Traffic sensing is crucial to a number of tasks such as traffic management and city road network engineering. We build a traffic sensing system with probe vehicles for metropolitan scale traffic sensing. Each probe vehicle senses its instant speed and position periodically and sensory data of probe vehicles can be aggregated for traffic sensing. However, there is a critical issue that the sensory data contain spatiotemporal vacancies with no reports. This is a result of the naturally uneven distribution of probe vehicles in both spatial and temporal dimensions since they move at their own wills. This paper proposes a new approach based on compressive sensing to large-scale traffic sensing in urban areas. We mine the extensive real trace datasets of taxies in an urban environment with principal component analysis and reveal the existence of hidden structures with sensory traffic data that underpins the compressive sensing approach.
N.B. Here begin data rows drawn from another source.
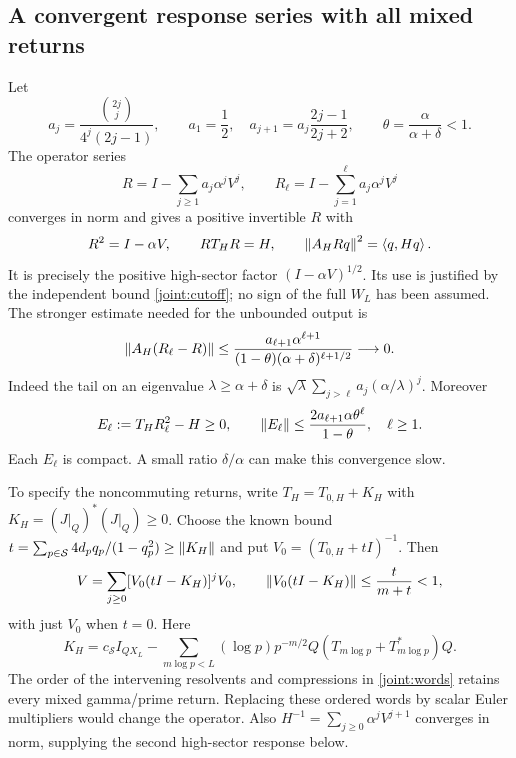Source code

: \subsection{A convergent response series with all mixed returns}
Let
\[
a_j=\frac{\binom{2j}{j}}{4^j(2j-1)},\qquad
a_1=\frac12,\quad a_{j+1}=a_j\frac{2j-1}{2j+2},\qquad
\theta=\frac{\alpha}{\alpha+\delta}<1.
\]
The operator series
\begin{equation}\label{joint:series}
R=I-\sum_{j\ge1}a_j\alpha^jV^j,\qquad
R_\ell=I-\sum_{j=1}^{\ell}a_j\alpha^jV^j
\end{equation}
converges in norm and gives a positive invertible $R$ with
\[
R^2=I-\alpha V,\qquad RT_HR=H,\qquad
\norm{A_HRq}^2=\ip q{Hq}.
\]
It is precisely the positive high-sector factor
$(I-\alpha V)^{1/2}$. Its use is justified by the independent
bound \eqref{joint:cutoff}; no sign of the full $W_L$ has been
assumed.
The stronger estimate needed for the unbounded output is
\begin{equation}\label{joint:tail}
\norm{A_H(R_\ell-R)}
\le\frac{a_{\ell+1}\alpha^{\ell+1}}
 {(1-\theta)(\alpha+\delta)^{\ell+1/2}}\longrightarrow0.
\end{equation}
Indeed the tail on an eigenvalue $\lambda\ge\alpha+\delta$ is
$\sqrt\lambda\sum_{j>\ell}a_j(\alpha/\lambda)^j$.
Moreover
\begin{equation}\label{joint:positive-error}
E_\ell:=T_HR_\ell^2-H\ge0,\qquad
\norm{E_\ell}\le
\frac{2a_{\ell+1}\alpha\theta^\ell}{1-\theta},
\quad\ell\ge1.
\end{equation}
Each $E_\ell$ is compact. A small ratio $\delta/\alpha$ can make
this convergence slow.

To specify the noncommuting returns, write
$T_H=T_{0,H}+K_H$ with $K_H=(J|_Q)^*(J|_Q)\ge0$.
Choose the known bound
$t=\sum_{p\in\mathcal S}4d_pq_p/(1-q_p^2)\ge\norm{K_H}$ and put
$V_0=(T_{0,H}+tI)^{-1}$. Then
\begin{equation}\label{joint:words}
V=\sum_{j\ge0}[V_0(tI-K_H)]^jV_0,\qquad
\norm{V_0(tI-K_H)}\le\frac{t}{m+t}<1,
\end{equation}
with just $V_0$ when $t=0$. Here
\[
K_H=c_{\mathcal S}I_{QX_L}-
\sum_{m\log p<L}(\log p)p^{-m/2}
                      Q(T_{m\log p}+T_{m\log p}^*)Q.
\]
The order of the intervening resolvents and compressions in
\eqref{joint:words} retains every mixed gamma/prime return.
Replacing these ordered words by scalar Euler multipliers would
change the operator. Also
$H^{-1}=\sum_{j\ge0}\alpha^jV^{j+1}$ converges in norm, supplying
the second high-sector response below.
By exploiting the hidden structures, an efficient algorithm is proposed for finding the best estimate traffic condition matrix by minimizing the rank of the estimate matrix. With extensive trace-driven experiments, we demonstrate that the proposed algorithm outperforms a number of alternative algorithms. Surprisingly, we show that our algorithm can achieve an estimation error of as low as 20% even when more than 80% of sensory data are not present.